What to work on: An unaltered copy of every line below is the expected output.

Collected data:
╔══

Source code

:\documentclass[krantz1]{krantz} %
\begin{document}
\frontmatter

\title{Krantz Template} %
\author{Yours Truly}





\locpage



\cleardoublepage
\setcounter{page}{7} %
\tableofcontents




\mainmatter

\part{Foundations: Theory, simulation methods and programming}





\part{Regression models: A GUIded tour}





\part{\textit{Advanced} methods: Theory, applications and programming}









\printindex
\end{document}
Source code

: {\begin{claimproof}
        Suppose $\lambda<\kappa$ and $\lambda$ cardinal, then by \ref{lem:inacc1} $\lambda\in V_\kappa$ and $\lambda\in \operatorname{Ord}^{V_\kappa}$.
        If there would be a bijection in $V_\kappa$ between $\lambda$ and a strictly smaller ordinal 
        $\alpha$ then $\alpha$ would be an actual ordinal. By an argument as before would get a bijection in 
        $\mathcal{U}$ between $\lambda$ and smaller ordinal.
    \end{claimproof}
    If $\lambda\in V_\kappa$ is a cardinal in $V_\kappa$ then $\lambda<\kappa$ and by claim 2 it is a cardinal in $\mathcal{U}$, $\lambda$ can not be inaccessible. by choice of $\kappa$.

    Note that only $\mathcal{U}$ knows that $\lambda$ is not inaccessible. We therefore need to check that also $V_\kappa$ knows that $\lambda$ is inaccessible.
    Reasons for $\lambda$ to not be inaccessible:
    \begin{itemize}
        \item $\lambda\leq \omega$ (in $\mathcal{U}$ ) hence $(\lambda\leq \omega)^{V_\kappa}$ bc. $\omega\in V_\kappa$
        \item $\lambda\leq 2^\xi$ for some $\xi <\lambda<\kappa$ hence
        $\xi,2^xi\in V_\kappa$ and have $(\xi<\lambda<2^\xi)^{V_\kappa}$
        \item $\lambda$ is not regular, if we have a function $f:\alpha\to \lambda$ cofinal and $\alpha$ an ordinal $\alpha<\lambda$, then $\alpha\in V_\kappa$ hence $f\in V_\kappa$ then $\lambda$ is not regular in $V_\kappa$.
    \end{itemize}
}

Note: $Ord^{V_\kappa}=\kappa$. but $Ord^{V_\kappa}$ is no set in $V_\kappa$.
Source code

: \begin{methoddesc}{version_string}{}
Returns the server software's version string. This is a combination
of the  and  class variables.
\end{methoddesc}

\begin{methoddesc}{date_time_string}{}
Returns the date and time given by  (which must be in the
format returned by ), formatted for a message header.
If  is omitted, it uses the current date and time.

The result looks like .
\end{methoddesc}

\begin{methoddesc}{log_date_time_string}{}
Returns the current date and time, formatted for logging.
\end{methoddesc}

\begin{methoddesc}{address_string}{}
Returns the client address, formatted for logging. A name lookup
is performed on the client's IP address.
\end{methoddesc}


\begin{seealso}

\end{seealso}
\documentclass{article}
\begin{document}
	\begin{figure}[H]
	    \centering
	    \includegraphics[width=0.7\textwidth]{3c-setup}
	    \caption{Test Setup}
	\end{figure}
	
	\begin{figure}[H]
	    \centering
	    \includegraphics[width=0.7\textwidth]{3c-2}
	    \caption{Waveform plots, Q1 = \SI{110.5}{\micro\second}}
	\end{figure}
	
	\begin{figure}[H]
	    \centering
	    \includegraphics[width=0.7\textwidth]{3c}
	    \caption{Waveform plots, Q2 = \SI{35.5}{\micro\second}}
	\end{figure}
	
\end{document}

╚══

Response area:
Source code

:\documentclass[krantz1]{krantz} %
\begin{document}
\frontmatter

\title{Krantz Template} %
\author{Yours Truly}





\locpage



\cleardoublepage
\setcounter{page}{7} %
\tableofcontents




\mainmatter

\part{Foundations: Theory, simulation methods and programming}





\part{Regression models: A GUIded tour}





\part{\textit{Advanced} methods: Theory, applications and programming}









\printindex
\end{document}
Source code

: {\begin{claimproof}
        Suppose $\lambda<\kappa$ and $\lambda$ cardinal, then by \ref{lem:inacc1} $\lambda\in V_\kappa$ and $\lambda\in \operatorname{Ord}^{V_\kappa}$.
        If there would be a bijection in $V_\kappa$ between $\lambda$ and a strictly smaller ordinal 
        $\alpha$ then $\alpha$ would be an actual ordinal. By an argument as before would get a bijection in 
        $\mathcal{U}$ between $\lambda$ and smaller ordinal.
    \end{claimproof}
    If $\lambda\in V_\kappa$ is a cardinal in $V_\kappa$ then $\lambda<\kappa$ and by claim 2 it is a cardinal in $\mathcal{U}$, $\lambda$ can not be inaccessible. by choice of $\kappa$.

    Note that only $\mathcal{U}$ knows that $\lambda$ is not inaccessible. We therefore need to check that also $V_\kappa$ knows that $\lambda$ is inaccessible.
    Reasons for $\lambda$ to not be inaccessible:
    \begin{itemize}
        \item $\lambda\leq \omega$ (in $\mathcal{U}$ ) hence $(\lambda\leq \omega)^{V_\kappa}$ bc. $\omega\in V_\kappa$
        \item $\lambda\leq 2^\xi$ for some $\xi <\lambda<\kappa$ hence
        $\xi,2^xi\in V_\kappa$ and have $(\xi<\lambda<2^\xi)^{V_\kappa}$
        \item $\lambda$ is not regular, if we have a function $f:\alpha\to \lambda$ cofinal and $\alpha$ an ordinal $\alpha<\lambda$, then $\alpha\in V_\kappa$ hence $f\in V_\kappa$ then $\lambda$ is not regular in $V_\kappa$.
    \end{itemize}
}

Note: $Ord^{V_\kappa}=\kappa$. but $Ord^{V_\kappa}$ is no set in $V_\kappa$.
Source code

: \begin{methoddesc}{version_string}{}
Returns the server software's version string. This is a combination
of the  and  class variables.
\end{methoddesc}

\begin{methoddesc}{date_time_string}{}
Returns the date and time given by  (which must be in the
format returned by ), formatted for a message header.
If  is omitted, it uses the current date and time.

The result looks like .
\end{methoddesc}

\begin{methoddesc}{log_date_time_string}{}
Returns the current date and time, formatted for logging.
\end{methoddesc}

\begin{methoddesc}{address_string}{}
Returns the client address, formatted for logging. A name lookup
is performed on the client's IP address.
\end{methoddesc}


\begin{seealso}

\end{seealso}
\documentclass{article}
\begin{document}
	\begin{figure}[H]
	    \centering
	    \includegraphics[width=0.7\textwidth]{3c-setup}
	    \caption{Test Setup}
	\end{figure}
	
	\begin{figure}[H]
	    \centering
	    \includegraphics[width=0.7\textwidth]{3c-2}
	    \caption{Waveform plots, Q1 = \SI{110.5}{\micro\second}}
	\end{figure}
	
	\begin{figure}[H]
	    \centering
	    \includegraphics[width=0.7\textwidth]{3c}
	    \caption{Waveform plots, Q2 = \SI{35.5}{\micro\second}}
	\end{figure}
	
\end{document}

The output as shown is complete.